[Saved data entries]
------------

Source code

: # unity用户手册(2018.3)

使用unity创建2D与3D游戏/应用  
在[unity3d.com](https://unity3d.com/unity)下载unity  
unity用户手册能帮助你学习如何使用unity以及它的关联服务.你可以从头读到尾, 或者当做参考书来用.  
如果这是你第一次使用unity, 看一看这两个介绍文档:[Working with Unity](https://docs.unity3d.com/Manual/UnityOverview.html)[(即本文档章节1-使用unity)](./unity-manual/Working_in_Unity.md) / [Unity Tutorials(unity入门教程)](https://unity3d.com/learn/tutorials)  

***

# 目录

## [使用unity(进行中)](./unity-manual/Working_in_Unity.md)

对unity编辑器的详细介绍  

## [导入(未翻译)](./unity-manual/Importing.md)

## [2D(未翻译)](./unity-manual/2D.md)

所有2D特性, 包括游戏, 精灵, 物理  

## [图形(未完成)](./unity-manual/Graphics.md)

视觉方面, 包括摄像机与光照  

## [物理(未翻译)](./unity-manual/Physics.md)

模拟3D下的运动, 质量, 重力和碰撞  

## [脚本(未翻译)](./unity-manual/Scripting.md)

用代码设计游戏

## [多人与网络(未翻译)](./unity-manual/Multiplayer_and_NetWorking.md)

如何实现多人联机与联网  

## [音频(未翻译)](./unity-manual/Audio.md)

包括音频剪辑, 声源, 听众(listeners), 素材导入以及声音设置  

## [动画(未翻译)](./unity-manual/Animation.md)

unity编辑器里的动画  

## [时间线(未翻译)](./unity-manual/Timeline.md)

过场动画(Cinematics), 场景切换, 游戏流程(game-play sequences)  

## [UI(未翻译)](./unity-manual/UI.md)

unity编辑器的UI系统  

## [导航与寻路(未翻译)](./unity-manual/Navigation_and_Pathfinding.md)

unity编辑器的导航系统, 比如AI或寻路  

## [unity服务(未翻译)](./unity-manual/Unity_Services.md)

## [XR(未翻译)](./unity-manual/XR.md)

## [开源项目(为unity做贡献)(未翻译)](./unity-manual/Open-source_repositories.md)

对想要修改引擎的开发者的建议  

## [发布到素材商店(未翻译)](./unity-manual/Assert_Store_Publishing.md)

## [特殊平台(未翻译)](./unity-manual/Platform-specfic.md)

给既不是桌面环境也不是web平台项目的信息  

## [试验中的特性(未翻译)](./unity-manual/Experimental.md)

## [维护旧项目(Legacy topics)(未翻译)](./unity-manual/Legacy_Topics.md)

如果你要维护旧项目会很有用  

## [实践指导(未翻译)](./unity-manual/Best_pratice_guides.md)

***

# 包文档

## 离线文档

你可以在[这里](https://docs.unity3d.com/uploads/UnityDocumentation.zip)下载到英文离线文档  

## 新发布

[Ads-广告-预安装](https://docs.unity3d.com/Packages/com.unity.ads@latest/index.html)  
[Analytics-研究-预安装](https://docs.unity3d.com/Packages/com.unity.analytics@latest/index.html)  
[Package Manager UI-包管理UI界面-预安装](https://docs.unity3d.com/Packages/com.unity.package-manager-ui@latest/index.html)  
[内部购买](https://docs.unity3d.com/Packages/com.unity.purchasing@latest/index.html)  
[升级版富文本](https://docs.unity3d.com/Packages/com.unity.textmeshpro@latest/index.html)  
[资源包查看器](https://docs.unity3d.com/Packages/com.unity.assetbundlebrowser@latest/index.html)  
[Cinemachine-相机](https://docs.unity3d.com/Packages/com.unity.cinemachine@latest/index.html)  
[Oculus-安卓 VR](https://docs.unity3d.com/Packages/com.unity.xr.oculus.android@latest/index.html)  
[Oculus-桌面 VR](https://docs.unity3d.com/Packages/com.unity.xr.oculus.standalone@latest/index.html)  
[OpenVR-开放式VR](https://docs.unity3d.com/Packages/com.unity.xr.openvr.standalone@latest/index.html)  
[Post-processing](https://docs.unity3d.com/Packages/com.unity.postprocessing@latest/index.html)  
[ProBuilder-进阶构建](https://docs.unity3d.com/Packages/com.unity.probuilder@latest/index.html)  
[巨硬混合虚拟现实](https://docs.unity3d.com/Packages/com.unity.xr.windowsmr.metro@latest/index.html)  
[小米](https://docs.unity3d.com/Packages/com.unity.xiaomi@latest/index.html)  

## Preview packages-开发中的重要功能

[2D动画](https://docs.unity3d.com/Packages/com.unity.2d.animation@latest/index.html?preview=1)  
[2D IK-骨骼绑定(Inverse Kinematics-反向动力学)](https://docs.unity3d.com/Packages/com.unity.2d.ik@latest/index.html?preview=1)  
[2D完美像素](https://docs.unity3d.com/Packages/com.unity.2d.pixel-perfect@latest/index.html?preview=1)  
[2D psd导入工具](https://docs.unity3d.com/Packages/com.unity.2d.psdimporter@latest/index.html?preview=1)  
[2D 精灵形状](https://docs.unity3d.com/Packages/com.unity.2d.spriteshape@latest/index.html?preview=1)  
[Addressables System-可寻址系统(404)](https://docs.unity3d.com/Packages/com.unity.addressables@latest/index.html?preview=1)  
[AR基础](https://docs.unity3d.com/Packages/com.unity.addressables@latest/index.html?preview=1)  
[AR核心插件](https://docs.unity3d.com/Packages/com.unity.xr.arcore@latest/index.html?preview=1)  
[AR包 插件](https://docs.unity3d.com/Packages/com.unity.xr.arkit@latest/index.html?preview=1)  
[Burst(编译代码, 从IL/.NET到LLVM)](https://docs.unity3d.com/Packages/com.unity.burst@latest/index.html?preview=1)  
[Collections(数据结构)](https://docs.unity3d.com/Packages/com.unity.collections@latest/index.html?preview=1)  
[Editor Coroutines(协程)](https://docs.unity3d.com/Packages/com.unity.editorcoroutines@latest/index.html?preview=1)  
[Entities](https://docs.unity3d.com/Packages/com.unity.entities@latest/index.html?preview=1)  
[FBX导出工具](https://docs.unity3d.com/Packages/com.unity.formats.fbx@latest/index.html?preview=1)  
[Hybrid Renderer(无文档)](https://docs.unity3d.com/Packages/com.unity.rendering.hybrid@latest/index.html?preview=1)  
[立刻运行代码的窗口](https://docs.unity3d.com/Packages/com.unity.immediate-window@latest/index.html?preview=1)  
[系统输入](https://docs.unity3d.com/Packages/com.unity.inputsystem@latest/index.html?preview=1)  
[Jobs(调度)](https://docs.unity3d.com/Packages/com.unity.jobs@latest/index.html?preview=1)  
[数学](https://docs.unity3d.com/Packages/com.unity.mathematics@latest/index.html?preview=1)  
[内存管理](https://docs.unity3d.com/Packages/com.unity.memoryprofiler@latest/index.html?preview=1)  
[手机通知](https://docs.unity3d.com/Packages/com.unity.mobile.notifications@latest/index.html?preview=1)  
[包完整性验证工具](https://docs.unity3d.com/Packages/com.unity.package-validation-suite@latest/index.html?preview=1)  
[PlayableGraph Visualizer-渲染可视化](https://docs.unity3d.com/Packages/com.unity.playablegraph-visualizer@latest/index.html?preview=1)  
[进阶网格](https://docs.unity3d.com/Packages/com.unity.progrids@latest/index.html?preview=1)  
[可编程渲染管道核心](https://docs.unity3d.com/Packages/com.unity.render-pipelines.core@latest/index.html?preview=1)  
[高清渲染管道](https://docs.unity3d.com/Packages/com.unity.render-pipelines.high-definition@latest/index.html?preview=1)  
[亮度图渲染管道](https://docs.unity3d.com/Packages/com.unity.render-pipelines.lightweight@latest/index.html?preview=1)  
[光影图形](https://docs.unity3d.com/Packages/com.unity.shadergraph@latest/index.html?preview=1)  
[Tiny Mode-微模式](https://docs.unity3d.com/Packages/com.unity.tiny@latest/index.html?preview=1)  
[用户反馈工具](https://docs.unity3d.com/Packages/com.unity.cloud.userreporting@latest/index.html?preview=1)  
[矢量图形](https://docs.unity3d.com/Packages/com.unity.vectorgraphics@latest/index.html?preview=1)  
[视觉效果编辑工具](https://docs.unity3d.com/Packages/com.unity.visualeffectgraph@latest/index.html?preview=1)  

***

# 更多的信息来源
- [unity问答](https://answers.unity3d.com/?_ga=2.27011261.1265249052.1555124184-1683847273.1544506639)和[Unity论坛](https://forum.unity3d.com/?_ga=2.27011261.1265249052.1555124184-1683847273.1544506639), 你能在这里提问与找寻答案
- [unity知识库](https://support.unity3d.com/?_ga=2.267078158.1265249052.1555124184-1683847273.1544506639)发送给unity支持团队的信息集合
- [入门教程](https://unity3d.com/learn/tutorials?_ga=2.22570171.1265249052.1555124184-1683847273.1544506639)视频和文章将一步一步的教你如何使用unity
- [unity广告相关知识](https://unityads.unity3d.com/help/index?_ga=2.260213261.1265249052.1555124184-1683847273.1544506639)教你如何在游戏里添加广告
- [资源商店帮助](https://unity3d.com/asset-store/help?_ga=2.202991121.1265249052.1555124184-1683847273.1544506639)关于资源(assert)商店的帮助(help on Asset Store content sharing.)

------------

[What the task asks] Return a copy of each line in the entries that contains "tutorials".

[Answer space]
如果这是你第一次使用unity, 看一看这两个介绍文档:[Working with Unity](https://docs.unity3d.com/Manual/UnityOverview.html)[(即本文档章节1-使用unity)](./unity-manual/Working_in_Unity.md) / [Unity Tutorials(unity入门教程)](https://unity3d.com/learn/tutorials)  
- [入门教程](https://unity3d.com/learn/tutorials?_ga=2.22570171.1265249052.1555124184-1683847273.1544506639)视频和文章将一步一步的教你如何使用unity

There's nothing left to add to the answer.